Some students and staff smell hypocrisy. Snyder said yearbooks at Oviedo and Hagerty high schools also contain spreads with photos of walkouts over the “Don’t Say Gay” bill. However, those publications didn’t include prominently displayed rainbow flags like in the Lyman yearbook.

Michael Lawrence, communications officer for Seminole County Public Schools, wrote in an email to Orlando Weekly that he hadn’t seen other schools’ yearbooks and so couldn’t comment directly on them. But he said it’s possible the context and manner was different in those instances, making them compliant with school board policy.

“The district doesn’t review yearbooks, that’s handled by the school’s [sic] themselves,” Lawrence said.

Madi Koesler is the 2021 Lyman graduate who took photos of the walkout for the yearbook. She’s been actively spreading the word about the high school’s decision to cover up the spread. Koesler believes it’s directly related to political controversy surrounding the “Don’t Say Gay” legislation.
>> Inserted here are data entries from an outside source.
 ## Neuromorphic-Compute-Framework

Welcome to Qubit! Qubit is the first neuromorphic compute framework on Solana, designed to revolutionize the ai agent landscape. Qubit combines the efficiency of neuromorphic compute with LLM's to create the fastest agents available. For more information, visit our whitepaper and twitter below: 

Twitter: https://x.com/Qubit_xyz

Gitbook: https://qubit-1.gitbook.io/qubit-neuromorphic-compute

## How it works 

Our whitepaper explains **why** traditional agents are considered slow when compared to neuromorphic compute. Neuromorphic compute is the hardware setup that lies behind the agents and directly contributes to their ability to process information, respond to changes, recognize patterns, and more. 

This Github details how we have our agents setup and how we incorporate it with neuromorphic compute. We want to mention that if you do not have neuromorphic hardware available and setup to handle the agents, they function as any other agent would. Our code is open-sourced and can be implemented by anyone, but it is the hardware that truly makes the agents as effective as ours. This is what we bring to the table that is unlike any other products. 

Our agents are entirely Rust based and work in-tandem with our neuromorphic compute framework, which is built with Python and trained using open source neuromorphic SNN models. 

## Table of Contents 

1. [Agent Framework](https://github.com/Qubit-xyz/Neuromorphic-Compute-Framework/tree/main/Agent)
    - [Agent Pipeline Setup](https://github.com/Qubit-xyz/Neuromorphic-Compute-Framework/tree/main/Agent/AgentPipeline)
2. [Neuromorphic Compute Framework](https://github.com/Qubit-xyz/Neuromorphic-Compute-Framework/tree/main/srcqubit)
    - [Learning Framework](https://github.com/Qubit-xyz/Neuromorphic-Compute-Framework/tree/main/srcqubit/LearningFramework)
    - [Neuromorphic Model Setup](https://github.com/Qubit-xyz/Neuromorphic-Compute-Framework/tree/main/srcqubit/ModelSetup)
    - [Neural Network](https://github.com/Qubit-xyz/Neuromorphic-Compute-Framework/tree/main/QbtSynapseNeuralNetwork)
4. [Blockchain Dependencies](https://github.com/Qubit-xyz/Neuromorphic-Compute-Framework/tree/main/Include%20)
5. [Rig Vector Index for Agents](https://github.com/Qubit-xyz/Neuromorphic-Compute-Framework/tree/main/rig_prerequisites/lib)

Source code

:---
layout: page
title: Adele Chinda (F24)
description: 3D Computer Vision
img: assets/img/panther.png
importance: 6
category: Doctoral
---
“We do have an LGBTQ spread that’s been in the book for a few years now and they said that was OK,” Koesler told Orlando Weekly. “In that spread, I took pictures of the Come Out With Pride parade in downtown Orlando and those are there in the book and those are fine.”
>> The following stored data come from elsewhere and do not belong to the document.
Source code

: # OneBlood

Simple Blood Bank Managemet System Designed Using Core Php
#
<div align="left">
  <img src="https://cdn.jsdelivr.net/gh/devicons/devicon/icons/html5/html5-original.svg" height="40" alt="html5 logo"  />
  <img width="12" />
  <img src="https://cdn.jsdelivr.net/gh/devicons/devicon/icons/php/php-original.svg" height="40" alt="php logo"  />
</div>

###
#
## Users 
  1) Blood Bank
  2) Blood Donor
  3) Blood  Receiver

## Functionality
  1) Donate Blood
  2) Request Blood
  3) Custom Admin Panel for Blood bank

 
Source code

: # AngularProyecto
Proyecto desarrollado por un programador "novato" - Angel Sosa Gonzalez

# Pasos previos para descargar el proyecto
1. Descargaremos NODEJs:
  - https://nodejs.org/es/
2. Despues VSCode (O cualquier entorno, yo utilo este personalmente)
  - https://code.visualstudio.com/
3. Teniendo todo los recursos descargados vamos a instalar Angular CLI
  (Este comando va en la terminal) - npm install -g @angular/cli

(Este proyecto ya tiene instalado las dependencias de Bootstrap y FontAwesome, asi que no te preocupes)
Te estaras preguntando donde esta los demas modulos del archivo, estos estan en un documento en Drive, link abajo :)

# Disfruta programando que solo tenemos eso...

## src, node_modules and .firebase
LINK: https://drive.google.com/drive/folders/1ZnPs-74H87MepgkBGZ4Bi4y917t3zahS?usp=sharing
Koesler said she attended a meeting of the Gay–Straight Alliance at Lyman on Monday and spoke to some of the kids that were in the photos.

“It was heartbreaking. They're just so upset because exactly what they were protesting is happening to them,” she said.

Danielle Pomeranz, yearbook advisor at Lyman, said books have covered walkouts in the past, including the 2018 March for Our Lives protest after the shooting at a high school in Parkland. (The school board policy referenced by Principal Hunter and Seminole County Public Schools was not adopted until Oct. 30, 2018.)

Pomeranz said they have not been asked to cover up the photos, but “we have told our principal that as a staff we will not be the ones doing that because in our views it would be supporting censorship.”

Ella Snyder and other students from Lyman plan to speak at the Seminole County School Board meeting on Tuesday. Snyder says it’s the job of the yearbook staff as journalists to cover events that happen during the school year.

“This was such a big event at our school,” Snyder said. “It was exciting and it gathered, like, 150 people in the courtyard and people were happy, people were chanting ‘love is love.’ It was a very positive event and I feel like the county has just turned it into something so negative.”

For LGBT students in Florida, the controversy at Lyman is likely a preview of hardships to come as the “Don’t Say Gay” bill becomes the law of the land.